The current running through Hess’ electric right arm had powered LSU to college baseball’s greatest stage. He was nearly untouchable while pitching in four of LSU’s first five games at the CWS, casting a menacing figure as he struck out 10 in 4⅔ innings.
Facing elimination in its seventh game there, LSU desperately went to the well again. Hess’ tank was empty. The Gators lit him up in a game LSU lost by five.
Hess could feel the way the fatigue altered his delivery, forcing his arm slot to drop. He was not hitting his targets, and his slider lacked its lethal bite. He tried to remember exactly how he felt and tried to picture adjustments he could have made to overcome the fatigue.

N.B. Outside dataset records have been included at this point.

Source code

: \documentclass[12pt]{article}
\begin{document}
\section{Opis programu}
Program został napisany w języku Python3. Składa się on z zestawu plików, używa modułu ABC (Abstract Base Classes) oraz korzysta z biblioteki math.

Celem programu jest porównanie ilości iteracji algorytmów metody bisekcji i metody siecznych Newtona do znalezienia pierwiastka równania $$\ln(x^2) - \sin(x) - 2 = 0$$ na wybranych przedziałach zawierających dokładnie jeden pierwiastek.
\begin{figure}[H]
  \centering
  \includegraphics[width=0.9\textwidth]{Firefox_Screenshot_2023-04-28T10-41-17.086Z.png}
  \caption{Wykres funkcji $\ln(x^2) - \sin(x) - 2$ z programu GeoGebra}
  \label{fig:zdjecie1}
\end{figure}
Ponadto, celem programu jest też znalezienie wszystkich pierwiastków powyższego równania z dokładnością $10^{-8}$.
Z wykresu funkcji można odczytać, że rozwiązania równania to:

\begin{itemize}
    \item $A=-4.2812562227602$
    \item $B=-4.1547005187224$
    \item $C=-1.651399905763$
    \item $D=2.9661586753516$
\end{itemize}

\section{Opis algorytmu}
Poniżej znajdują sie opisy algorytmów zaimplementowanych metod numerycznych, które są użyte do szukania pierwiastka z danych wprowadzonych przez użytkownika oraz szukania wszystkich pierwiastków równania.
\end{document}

But Hess returned to his hotel in the early hours of the morning without his answer. Sleep also eluded him for much of the next week as he spun the lowlights over and over again in his head.
That night is one he feels will be stamped on him indelibly. Every time he revisits the final performance of an otherwise magnificent freshman season, Hess feels a “certain sting.”
Here is the power — and, maybe, the curse — of belief: Where others may accept failure as an inevitable byproduct of circumstance, the true believers refuse. They analyze and they tear apart and reconstruct, convinced a real and tangible fix is within reach.
“As an athlete, when you have your biggest failures, those are the opportunities you can use for your biggest gain,” Hess said.
There is a new question facing Hess as he prepares to pull on that LSU uniform once again, when he debuts Saturday against Notre Dame: Will the immense talent he displayed in last season’s stretch run out of the bullpen translate to his new role as a starting pitcher?
There are some doubts — and, as it turns out, there have been for a while.
The two most oft-referenced examples of his clear baseball fate — bullpen guy — are the violence of his delivery and his animated persona, the conventional wisdom being that he cannot possibly keep up that intensity, physically and mentally, for six innings or 100 pitches.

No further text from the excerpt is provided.